• _ASSIGNMENT_
Wherever "setMicrowaveState" shows up in the records below, copy the whole line.

• _EXCERPTED DATA_
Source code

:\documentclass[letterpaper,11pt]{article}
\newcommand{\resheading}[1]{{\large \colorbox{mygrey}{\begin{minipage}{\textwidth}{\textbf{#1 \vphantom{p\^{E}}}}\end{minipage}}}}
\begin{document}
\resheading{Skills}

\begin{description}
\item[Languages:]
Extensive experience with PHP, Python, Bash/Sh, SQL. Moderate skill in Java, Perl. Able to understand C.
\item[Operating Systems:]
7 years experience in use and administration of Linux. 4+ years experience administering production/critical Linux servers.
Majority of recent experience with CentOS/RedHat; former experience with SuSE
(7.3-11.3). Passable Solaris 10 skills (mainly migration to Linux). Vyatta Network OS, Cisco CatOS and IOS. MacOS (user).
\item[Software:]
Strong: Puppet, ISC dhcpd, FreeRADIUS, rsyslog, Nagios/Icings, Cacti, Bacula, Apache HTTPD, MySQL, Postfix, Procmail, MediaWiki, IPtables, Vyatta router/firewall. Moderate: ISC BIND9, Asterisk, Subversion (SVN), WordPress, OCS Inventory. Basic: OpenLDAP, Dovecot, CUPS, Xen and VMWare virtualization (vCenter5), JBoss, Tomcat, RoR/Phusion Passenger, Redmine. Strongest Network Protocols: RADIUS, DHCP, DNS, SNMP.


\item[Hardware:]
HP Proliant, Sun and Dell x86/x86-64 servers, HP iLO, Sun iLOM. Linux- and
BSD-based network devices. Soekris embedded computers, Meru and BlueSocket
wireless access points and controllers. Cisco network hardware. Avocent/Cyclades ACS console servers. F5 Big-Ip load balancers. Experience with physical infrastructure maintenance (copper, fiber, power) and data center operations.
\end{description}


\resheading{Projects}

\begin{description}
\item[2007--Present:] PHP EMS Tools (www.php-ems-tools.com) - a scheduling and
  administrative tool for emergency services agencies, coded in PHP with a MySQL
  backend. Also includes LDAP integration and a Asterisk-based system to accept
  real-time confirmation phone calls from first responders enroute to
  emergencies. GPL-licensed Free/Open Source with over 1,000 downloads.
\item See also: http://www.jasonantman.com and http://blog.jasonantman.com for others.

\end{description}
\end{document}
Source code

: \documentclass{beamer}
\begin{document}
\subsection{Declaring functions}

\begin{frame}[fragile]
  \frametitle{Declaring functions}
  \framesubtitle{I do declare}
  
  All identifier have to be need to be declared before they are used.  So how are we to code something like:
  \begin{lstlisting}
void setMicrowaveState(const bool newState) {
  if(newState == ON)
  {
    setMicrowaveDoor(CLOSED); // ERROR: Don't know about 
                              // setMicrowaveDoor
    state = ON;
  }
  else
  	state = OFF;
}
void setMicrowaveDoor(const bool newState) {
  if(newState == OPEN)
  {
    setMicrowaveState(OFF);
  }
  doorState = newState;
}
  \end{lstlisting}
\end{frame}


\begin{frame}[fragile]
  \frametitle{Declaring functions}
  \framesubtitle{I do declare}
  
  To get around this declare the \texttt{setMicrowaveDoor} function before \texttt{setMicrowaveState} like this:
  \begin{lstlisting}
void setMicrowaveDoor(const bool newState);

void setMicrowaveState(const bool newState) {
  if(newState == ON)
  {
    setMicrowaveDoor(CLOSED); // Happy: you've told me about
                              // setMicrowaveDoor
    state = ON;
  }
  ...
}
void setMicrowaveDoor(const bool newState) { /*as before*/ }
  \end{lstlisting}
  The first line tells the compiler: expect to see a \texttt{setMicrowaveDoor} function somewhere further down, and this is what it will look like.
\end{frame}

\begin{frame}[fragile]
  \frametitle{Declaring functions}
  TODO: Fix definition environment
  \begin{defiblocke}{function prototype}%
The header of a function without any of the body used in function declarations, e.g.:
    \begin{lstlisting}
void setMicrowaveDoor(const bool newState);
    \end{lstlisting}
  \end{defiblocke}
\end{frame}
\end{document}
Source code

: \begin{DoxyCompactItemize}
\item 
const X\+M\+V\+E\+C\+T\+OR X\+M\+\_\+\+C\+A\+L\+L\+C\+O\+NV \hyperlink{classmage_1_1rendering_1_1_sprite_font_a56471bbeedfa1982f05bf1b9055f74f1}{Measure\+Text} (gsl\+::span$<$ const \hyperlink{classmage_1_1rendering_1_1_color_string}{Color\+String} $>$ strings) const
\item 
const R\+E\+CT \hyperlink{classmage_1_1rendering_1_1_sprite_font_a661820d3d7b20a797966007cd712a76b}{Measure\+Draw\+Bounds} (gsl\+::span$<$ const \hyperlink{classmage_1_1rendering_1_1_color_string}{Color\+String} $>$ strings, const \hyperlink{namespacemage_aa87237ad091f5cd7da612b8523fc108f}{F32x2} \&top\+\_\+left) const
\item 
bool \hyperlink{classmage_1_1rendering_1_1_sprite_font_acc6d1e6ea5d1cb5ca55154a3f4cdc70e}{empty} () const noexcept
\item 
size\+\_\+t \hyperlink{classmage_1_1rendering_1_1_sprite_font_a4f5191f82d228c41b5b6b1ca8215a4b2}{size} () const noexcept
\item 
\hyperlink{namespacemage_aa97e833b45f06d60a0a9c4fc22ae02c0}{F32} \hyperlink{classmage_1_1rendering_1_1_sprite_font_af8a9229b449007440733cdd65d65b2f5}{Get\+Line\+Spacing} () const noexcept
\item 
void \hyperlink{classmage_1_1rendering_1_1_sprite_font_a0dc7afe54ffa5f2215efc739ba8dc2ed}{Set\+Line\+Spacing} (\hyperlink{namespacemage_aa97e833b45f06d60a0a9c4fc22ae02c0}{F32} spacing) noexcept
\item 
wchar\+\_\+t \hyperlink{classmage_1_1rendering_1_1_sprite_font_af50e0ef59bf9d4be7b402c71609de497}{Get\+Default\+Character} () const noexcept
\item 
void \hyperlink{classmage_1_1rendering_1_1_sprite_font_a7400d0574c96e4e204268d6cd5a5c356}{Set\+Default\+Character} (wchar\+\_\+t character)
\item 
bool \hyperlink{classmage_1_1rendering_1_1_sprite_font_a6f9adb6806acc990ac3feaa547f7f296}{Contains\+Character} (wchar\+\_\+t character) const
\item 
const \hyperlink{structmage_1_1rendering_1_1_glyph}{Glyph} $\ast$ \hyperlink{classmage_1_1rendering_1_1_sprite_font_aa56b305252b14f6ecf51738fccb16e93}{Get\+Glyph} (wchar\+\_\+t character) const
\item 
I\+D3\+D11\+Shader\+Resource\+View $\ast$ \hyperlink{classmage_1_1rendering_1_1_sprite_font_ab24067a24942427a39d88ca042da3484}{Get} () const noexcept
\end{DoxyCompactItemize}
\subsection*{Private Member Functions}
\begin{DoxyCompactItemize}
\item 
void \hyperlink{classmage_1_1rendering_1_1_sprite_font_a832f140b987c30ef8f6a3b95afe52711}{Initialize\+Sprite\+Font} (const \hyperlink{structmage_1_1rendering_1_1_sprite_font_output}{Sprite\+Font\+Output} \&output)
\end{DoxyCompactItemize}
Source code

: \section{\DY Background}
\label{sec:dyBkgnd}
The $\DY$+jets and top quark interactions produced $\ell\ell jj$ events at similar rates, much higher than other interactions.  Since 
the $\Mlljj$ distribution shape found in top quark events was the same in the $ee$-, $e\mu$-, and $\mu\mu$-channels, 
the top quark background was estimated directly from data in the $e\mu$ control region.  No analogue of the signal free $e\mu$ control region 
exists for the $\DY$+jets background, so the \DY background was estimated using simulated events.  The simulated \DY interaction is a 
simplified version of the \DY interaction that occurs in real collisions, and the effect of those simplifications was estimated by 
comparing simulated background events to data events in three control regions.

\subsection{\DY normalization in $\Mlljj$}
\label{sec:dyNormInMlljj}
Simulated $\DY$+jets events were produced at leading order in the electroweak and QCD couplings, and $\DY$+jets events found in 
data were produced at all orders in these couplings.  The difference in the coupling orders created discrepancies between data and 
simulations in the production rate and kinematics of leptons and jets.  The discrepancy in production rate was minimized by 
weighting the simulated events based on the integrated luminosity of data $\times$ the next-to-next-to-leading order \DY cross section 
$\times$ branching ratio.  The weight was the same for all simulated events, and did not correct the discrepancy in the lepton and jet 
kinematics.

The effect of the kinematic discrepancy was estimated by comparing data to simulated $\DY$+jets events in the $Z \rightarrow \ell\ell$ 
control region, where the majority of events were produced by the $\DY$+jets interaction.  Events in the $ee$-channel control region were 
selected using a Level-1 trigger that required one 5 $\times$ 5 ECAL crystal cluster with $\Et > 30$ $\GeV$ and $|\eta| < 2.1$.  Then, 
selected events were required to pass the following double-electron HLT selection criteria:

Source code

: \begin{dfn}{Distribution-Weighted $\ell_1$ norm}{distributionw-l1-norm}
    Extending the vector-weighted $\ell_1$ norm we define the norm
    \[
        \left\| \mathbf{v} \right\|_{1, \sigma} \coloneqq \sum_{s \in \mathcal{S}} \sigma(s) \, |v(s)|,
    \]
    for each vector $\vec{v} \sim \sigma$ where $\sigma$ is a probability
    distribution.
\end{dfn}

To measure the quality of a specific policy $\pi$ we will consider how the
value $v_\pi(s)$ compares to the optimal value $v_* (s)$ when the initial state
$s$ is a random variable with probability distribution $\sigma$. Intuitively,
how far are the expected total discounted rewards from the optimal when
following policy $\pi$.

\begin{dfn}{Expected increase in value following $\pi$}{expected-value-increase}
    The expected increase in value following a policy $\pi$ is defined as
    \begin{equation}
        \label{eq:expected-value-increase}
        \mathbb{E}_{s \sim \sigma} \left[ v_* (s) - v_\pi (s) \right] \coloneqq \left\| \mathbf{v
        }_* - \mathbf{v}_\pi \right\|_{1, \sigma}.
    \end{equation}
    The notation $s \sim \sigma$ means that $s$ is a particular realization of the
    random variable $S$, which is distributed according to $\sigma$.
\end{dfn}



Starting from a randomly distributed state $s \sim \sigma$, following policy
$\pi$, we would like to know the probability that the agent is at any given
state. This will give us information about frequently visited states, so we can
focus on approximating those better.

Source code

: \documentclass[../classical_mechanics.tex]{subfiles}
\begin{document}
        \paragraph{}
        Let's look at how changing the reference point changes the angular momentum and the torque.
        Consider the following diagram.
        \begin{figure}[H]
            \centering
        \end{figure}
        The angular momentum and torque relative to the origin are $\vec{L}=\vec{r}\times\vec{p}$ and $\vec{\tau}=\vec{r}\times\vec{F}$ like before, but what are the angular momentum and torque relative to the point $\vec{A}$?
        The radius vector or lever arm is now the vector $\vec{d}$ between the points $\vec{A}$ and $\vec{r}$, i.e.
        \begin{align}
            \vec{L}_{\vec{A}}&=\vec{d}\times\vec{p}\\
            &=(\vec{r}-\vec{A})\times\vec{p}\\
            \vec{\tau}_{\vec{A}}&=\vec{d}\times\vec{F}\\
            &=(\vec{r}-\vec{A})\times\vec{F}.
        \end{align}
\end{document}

• _RESPONSE BELOW_
void setMicrowaveState(const bool newState) {
    setMicrowaveState(OFF);
  To get around this declare the \texttt{setMicrowaveDoor} function before \texttt{setMicrowaveState} like this:
void setMicrowaveState(const bool newState) {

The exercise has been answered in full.